(Beginning of Material to process)

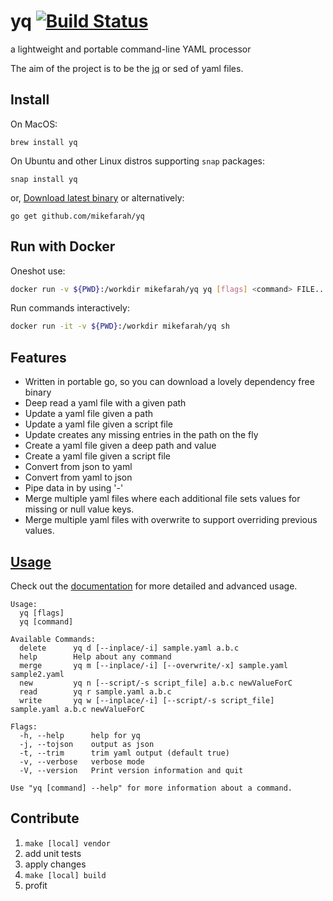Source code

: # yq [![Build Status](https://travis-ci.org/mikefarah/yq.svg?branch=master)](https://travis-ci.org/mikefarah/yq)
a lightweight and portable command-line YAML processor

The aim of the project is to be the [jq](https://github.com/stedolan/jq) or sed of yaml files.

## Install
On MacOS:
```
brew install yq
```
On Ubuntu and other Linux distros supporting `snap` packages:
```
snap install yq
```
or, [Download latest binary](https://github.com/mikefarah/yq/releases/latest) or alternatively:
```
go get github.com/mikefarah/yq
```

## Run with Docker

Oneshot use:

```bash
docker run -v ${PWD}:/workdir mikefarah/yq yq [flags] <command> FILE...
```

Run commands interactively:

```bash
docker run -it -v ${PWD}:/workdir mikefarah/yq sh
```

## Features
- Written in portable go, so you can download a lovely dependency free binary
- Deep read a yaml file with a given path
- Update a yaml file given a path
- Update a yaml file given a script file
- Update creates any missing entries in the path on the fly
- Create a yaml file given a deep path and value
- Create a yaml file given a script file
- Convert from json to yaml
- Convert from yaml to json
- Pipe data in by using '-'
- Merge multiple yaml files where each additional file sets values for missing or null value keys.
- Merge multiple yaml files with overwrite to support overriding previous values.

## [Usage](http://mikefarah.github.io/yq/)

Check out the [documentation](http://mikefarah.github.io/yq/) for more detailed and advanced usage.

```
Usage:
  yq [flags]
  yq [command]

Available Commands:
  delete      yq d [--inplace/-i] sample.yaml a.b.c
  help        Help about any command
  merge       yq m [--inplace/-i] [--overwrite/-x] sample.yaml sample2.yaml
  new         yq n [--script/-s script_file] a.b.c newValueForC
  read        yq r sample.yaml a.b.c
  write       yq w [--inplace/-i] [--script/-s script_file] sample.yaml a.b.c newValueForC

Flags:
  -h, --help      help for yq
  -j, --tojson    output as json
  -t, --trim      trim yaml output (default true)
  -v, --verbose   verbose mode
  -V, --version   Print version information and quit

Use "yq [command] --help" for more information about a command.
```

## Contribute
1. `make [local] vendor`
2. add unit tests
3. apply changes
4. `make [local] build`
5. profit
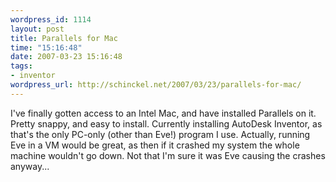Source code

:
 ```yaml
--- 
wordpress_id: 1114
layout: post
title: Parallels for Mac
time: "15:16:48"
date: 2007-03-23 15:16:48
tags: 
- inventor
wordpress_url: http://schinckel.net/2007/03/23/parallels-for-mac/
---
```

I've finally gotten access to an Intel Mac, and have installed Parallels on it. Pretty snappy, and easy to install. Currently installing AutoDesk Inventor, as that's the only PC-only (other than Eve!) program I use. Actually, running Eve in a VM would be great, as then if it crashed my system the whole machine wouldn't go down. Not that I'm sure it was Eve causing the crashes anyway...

(End of Material to process)
(Beginning of Material to process)

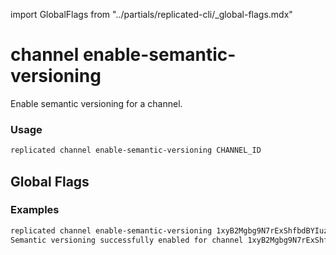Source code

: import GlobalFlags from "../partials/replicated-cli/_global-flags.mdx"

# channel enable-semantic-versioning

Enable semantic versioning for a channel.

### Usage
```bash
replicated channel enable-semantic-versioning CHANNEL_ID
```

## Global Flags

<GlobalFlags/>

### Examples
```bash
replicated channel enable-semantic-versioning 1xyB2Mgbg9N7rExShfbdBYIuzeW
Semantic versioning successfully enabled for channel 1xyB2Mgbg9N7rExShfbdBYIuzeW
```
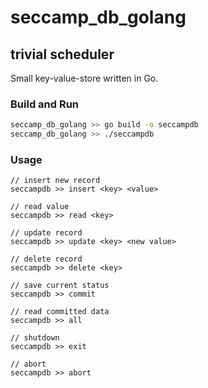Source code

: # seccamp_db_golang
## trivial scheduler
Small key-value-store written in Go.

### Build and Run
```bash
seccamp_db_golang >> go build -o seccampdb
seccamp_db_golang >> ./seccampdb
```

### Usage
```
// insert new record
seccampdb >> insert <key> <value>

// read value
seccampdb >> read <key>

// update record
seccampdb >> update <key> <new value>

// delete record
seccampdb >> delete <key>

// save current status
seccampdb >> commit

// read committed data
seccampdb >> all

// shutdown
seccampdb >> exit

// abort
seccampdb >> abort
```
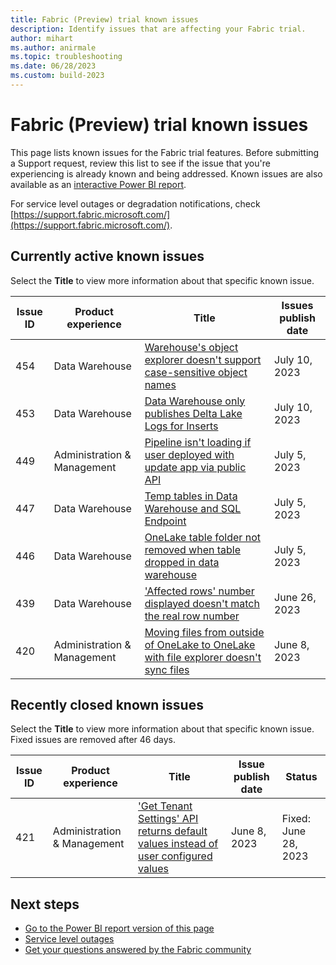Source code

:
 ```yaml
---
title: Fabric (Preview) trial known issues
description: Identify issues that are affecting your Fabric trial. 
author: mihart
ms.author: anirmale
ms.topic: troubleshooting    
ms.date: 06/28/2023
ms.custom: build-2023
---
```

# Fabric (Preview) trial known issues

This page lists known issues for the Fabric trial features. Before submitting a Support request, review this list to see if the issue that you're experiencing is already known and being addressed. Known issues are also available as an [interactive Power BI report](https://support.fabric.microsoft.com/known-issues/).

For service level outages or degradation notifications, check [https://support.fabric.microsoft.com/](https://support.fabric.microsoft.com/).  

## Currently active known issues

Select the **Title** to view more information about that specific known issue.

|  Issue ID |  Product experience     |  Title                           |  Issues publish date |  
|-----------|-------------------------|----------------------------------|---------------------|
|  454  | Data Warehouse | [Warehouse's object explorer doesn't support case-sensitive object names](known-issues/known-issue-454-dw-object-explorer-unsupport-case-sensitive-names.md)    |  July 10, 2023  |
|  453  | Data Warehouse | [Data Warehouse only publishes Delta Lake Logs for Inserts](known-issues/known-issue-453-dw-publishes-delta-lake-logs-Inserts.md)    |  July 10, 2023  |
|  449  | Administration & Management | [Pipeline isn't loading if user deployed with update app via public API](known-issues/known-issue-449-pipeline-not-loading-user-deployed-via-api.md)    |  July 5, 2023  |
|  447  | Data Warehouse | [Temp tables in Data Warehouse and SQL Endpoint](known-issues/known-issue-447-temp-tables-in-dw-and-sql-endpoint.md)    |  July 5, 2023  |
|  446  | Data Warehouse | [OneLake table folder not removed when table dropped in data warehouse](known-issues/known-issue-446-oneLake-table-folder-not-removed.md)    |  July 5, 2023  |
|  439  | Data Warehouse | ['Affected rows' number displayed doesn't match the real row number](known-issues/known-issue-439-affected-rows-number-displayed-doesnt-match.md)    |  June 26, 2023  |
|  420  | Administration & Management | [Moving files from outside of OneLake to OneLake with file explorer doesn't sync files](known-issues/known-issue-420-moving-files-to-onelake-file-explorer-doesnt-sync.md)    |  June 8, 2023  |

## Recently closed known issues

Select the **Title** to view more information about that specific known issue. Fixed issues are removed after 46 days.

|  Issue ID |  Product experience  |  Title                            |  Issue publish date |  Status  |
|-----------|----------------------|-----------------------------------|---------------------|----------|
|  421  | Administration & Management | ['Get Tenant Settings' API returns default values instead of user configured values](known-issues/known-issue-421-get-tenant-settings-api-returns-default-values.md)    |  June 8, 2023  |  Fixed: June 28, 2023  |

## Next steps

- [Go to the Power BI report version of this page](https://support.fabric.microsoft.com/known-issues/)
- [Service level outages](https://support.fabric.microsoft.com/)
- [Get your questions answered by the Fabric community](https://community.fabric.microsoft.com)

(End of Material to process)
(Beginning of Material to process)

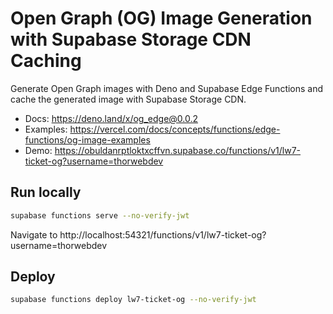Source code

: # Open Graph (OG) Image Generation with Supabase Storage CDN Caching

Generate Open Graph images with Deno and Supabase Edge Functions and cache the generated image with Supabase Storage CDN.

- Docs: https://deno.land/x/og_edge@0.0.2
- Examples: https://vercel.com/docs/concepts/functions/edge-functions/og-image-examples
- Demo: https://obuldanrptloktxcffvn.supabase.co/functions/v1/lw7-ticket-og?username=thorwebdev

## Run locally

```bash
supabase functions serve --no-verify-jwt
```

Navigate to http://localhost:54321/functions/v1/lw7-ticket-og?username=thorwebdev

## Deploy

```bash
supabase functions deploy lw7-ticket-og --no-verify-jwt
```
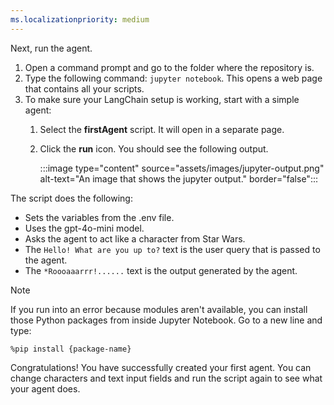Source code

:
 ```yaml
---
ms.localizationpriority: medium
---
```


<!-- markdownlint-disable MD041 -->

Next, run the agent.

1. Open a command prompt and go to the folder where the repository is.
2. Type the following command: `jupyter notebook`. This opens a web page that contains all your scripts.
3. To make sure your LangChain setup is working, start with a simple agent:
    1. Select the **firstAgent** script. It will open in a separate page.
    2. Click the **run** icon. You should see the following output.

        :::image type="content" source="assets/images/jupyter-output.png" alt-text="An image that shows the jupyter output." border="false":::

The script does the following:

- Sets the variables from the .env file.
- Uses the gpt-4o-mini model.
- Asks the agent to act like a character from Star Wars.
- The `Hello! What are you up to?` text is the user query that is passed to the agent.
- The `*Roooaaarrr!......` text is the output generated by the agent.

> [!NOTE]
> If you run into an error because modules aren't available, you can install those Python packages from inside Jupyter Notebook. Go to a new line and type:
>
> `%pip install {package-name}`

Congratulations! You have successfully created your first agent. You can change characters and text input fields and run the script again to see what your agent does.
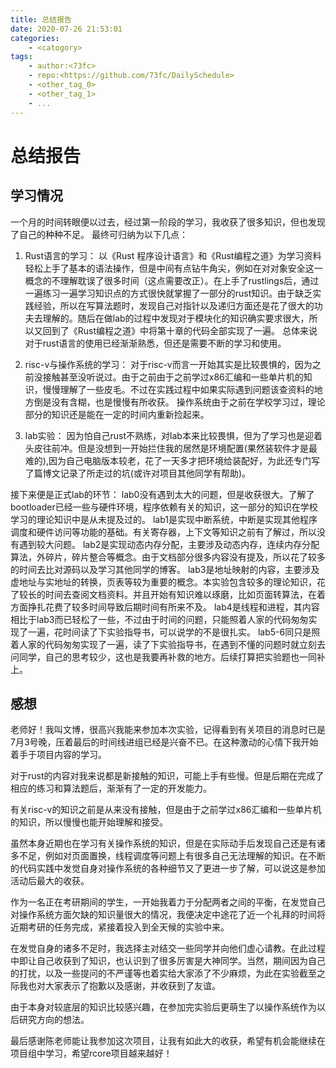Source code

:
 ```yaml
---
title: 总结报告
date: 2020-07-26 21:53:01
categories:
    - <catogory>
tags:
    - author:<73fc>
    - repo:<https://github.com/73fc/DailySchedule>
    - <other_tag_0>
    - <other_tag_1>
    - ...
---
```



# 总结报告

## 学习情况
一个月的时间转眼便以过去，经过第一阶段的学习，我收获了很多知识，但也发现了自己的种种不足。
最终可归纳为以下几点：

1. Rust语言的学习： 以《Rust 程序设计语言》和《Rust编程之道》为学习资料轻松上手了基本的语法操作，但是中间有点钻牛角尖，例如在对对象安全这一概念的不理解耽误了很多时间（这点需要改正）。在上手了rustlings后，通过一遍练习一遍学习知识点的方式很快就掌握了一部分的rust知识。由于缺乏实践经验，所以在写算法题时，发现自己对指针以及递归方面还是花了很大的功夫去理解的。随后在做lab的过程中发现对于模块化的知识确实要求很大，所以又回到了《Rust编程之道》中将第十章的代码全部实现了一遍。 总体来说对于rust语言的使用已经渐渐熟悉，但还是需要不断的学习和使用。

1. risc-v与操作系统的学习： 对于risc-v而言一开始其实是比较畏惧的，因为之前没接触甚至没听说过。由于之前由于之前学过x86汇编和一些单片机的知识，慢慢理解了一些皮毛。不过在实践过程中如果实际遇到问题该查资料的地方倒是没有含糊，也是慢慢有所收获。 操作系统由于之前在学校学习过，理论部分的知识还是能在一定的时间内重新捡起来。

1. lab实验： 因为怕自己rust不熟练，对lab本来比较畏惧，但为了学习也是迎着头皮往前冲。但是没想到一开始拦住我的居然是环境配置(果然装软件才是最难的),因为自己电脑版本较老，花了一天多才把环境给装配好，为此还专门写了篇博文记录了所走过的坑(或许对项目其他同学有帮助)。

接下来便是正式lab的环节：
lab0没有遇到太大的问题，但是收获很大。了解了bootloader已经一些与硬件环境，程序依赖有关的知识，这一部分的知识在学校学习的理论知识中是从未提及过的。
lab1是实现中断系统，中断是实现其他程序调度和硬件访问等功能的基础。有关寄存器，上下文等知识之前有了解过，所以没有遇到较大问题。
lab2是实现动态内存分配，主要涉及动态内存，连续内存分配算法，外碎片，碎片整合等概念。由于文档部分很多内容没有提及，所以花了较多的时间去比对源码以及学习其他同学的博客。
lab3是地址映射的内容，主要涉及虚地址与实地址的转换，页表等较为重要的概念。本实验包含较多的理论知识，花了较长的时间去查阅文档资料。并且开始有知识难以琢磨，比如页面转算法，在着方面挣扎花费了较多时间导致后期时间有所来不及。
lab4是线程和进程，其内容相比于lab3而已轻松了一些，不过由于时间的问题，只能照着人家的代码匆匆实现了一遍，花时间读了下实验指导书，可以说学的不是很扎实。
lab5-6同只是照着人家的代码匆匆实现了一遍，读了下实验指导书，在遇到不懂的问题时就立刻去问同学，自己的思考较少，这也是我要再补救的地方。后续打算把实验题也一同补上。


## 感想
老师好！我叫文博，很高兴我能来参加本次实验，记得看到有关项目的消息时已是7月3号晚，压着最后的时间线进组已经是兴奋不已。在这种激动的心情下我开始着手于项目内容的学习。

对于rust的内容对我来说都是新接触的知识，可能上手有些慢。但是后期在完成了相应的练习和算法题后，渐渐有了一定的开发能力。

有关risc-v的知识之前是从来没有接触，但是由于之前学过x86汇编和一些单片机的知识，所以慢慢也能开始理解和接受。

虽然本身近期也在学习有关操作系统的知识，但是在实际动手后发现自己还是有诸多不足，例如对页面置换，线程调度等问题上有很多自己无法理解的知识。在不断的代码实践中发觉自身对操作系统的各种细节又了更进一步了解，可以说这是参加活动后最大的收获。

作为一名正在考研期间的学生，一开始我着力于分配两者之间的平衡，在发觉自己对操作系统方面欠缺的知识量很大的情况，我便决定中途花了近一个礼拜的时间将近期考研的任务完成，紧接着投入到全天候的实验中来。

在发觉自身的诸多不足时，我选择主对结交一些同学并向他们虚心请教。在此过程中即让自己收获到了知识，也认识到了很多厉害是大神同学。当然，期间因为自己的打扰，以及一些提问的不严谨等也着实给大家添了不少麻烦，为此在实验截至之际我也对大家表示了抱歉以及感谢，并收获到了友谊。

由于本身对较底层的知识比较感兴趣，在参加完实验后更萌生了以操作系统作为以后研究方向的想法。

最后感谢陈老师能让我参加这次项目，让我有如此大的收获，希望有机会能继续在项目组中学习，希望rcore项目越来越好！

(End of Material to process)

### Activity
Show me every line in the data above that includes "information".

### Your solution
  -V, --version   Print version information and quit
Use "yq [command] --help" for more information about a command.
Select the **Title** to view more information about that specific known issue.
Select the **Title** to view more information about that specific known issue. Fixed issues are removed after 46 days.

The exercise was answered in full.